Data for this task:

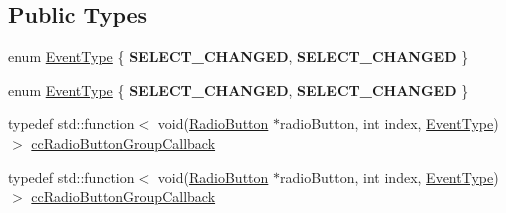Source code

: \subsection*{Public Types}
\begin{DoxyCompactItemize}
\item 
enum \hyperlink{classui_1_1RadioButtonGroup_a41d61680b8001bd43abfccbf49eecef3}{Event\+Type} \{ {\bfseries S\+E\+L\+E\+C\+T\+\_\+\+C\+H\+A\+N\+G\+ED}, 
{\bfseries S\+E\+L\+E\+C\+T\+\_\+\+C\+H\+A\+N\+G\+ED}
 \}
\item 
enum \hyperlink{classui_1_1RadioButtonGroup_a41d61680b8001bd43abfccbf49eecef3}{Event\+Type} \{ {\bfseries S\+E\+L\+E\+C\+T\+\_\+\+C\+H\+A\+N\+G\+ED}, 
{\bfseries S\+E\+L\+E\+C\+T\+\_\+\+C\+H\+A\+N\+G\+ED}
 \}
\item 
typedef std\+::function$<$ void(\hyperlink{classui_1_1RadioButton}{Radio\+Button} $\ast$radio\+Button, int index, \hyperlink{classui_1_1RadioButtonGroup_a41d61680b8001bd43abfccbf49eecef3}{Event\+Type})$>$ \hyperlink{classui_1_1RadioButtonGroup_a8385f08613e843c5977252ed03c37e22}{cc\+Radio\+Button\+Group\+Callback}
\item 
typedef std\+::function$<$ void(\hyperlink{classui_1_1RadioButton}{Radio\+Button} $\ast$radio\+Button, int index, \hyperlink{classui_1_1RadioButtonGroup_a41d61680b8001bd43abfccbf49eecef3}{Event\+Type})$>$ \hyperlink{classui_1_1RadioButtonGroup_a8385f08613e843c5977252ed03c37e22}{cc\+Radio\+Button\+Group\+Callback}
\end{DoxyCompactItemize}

...

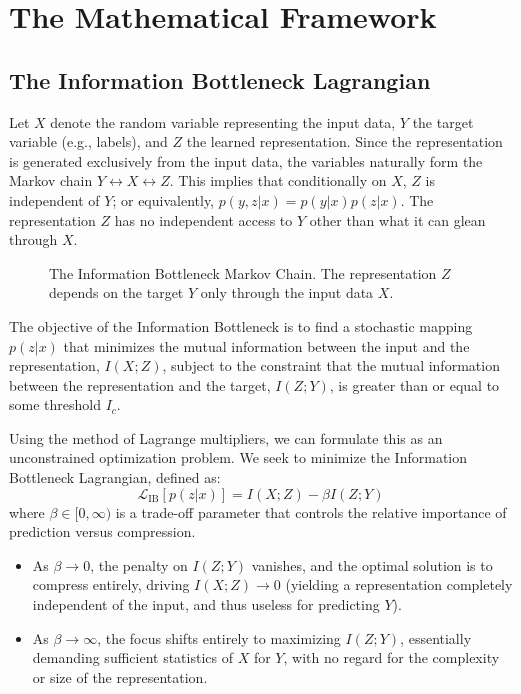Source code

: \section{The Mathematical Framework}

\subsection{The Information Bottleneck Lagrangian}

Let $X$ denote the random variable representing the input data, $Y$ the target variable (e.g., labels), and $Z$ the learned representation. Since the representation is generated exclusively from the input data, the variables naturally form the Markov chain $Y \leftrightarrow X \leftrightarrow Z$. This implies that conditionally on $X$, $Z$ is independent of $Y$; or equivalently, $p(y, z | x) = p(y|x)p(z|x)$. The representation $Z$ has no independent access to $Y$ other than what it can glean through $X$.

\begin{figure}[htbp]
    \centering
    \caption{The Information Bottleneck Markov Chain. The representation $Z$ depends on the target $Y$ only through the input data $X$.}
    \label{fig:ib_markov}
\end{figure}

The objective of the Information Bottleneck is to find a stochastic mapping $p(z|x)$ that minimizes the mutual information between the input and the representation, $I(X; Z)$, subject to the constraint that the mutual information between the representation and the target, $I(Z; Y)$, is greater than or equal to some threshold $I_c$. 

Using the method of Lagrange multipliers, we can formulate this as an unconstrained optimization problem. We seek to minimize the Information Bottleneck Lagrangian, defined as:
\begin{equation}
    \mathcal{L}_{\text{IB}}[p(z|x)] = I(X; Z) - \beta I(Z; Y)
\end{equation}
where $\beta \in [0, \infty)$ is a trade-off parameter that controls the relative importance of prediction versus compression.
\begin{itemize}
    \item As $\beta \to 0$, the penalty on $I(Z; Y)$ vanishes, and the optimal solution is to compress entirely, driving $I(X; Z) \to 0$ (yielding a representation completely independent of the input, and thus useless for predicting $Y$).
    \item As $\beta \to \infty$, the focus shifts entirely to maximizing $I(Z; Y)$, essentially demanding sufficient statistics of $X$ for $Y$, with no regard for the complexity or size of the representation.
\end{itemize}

What is required:
Your reply should be one number: how many lines in the listing hold the word "begin".

Your response:
4